The book tells of seven true-life hunts Corbett took to track down these tigers in the wild jungles between 1900 and 1930. One Tiger in Champawat was responsible for killing over 400 people. These are interesting tales of tracking skills in a very secluded part of Northern India near the Nepal mountains. Corbett sometimes took over a month to track down a tiger through the jungles there. He said that usually a tiger became a man-eater because it had been wounded and could not attack other prey, or had been struck by a porcupine. One had over 50 quills in its paw and arm, and was severely infected.
Corbett usually travelled alone, but several times had a person following along with a camera. This book was very popular in the 1940’s, talking not only of his hunting skills but of his knowledge of jungle life and love of nature. He only hunted those sick tigers, ones killing unprotected people living in the jungle. He never hunted just for the thrill of killing big game. There is a subspecies of tiger named after him.
I have another book about killing tigers. That would be “Little Black Sambo”, this book by Whitman publishers in Racine Wisconson was published in 1959. The story was originally written in 1899, by Helen Bannerman. The story is that Sambo had bright new clothes, and had to give various articles of clothing to tigers that came up to him threatening to eat him. He told each tiger that he would look wonderful in the piece of clothing, and thus saved himself from being eaten. One tiger had his coat, another had his pants, another his umbrella, and a fourth had his shoes (put on his ears).

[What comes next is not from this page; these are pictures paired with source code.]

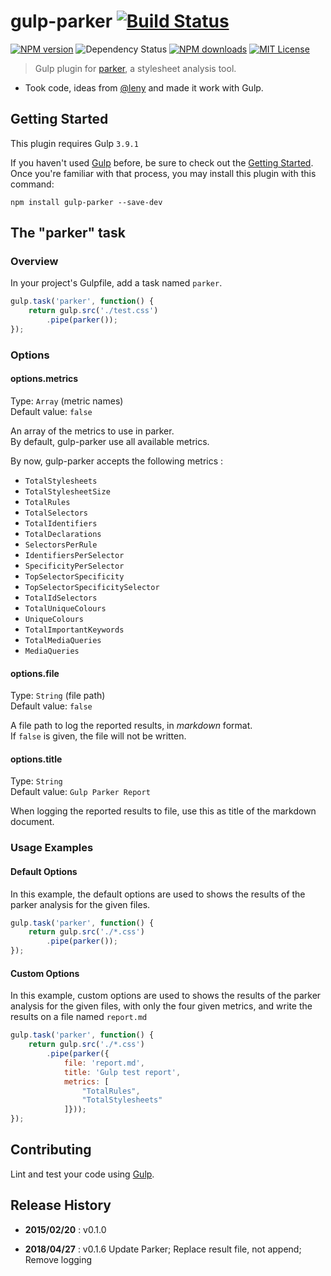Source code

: # gulp-parker [![Build Status](https://travis-ci.org/PavelDemyanenko/gulp-parker.svg?branch=master)](https://travis-ci.org/PavelDemyanenko/gulp-parker)
[![NPM version][npm-version-image]][npm-url] ![Dependency Status](https://david-dm.org/PavelDemyanenko/gulp-parker.svg) [![NPM downloads][npm-downloads-image]][npm-url] [![MIT License][license-image]][license-url]

> Gulp plugin for [parker](https://github.com/katiefenn/parker), a stylesheet analysis tool.

*  Took code, ideas from [@leny](https://github.com/leny) and made it work with Gulp.

[license-image]: http://img.shields.io/badge/license-MIT-blue.svg?style=flat
[license-url]: LICENSE

[npm-url]: https://npmjs.org/package/gulp-parker
[npm-version-image]: http://img.shields.io/npm/v/gulp-parker.svg?style=flat
[npm-downloads-image]: http://img.shields.io/npm/dm/gulp-parker.svg?style=flat


## Getting Started

This plugin requires Gulp `3.9.1`

If you haven't used [Gulp](http://gulpjs.com//) before, be sure to check out the [Getting Started](https://github.com/gulpjs/gulp/blob/master/docs/getting-started.md). Once you're familiar with that process, you may install this plugin with this command:

```shell
npm install gulp-parker --save-dev
```

## The "parker" task

### Overview

In your project's Gulpfile, add a task named `parker`.

```js
gulp.task('parker', function() {
	return gulp.src('./test.css')
		.pipe(parker());
});
```

### Options

#### options.metrics

Type: `Array` (metric names)  
Default value: `false`

An array of the metrics to use in parker.  
By default, gulp-parker use all available metrics.

By now, gulp-parker accepts the following metrics :

- `TotalStylesheets`
- `TotalStylesheetSize`
- `TotalRules`
- `TotalSelectors`
- `TotalIdentifiers`
- `TotalDeclarations`
- `SelectorsPerRule`
- `IdentifiersPerSelector`
- `SpecificityPerSelector`
- `TopSelectorSpecificity`
- `TopSelectorSpecificitySelector`
- `TotalIdSelectors`
- `TotalUniqueColours`
- `UniqueColours`
- `TotalImportantKeywords`
- `TotalMediaQueries`
- `MediaQueries`

#### options.file

Type: `String` (file path)  
Default value: `false`

A file path to log the reported results, in *markdown* format.  
If `false` is given, the file will not be written.

#### options.title

Type: `String`  
Default value: `Gulp Parker Report`

When logging the reported results to file, use this as title of the markdown document.

### Usage Examples

#### Default Options

In this example, the default options are used to shows the results of the parker analysis for the given files.

```js
gulp.task('parker', function() {
	return gulp.src('./*.css')
		.pipe(parker());
});
```

#### Custom Options

In this example, custom options are used to shows the results of the parker analysis for the given files, with only the four given metrics, and write the results on a file named `report.md`

```js
gulp.task('parker', function() {
	return gulp.src('./*.css')
		.pipe(parker({
			file: 'report.md',
			title: 'Gulp test report',
			metrics: [
				"TotalRules",
				"TotalStylesheets"
			]}));
});
```

## Contributing

Lint and test your code using [Gulp](http://gulpjs.com/).

## Release History

* **2015/02/20** : v0.1.0

* **2018/04/27** : v0.1.6
Update Parker;
Replace result file, not append;
Remove logging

The tigers had come up to him at separate times, and they later all met back up, each thinking that he was the finest looking tiger. Sambo jumped up a tree, and the tigers madly chased after each other around the tree, faster and faster, until they turned into a circle of yellow butter. Sambo climbed down off the tree, put his clothes back on, and took the butter home to his family. His mother made a breakfast of pancakes with butter.
I have a second book with the “Little Black Sambo” story in it. This is “The Jolly Jump-ups: Favorite Nursery Stories” from 1942.

This is a nice old pop-up book over eighty-two years old.

It tells the same story, and reminds us that after Sambo’s exciting day, he ate one hundred and sixty-nine pancakes.
I last ate pancakes at a Sambo’s restaurant in DeKalb, Il while going to college. They had changed their name to Sammies, during the last year of my college days, while still keeping all of the book-inspired decor inside. It wasn’t long after the name change that the chain went bankrupt and closed.
The earliest books of little Black Sambo had extremely degrading racial illustrations. While later books had better illustrations, there has been much carry over feelings from earlier additions. The name alone can be troublesome. A more recent printed book is “The Boy and the Tigers” by Little Golden Books, 2004. While like my first book in which the boy is Indian, in this book he also has an Indian name, Little Rajani. I have actually ordered it, and will add a picture to this when I receive the book.
Thank you for prowling through this tiger narrative. While it’s not purr-fect, I hope it was a-mew-sing, and you felt it was a paws-itive story.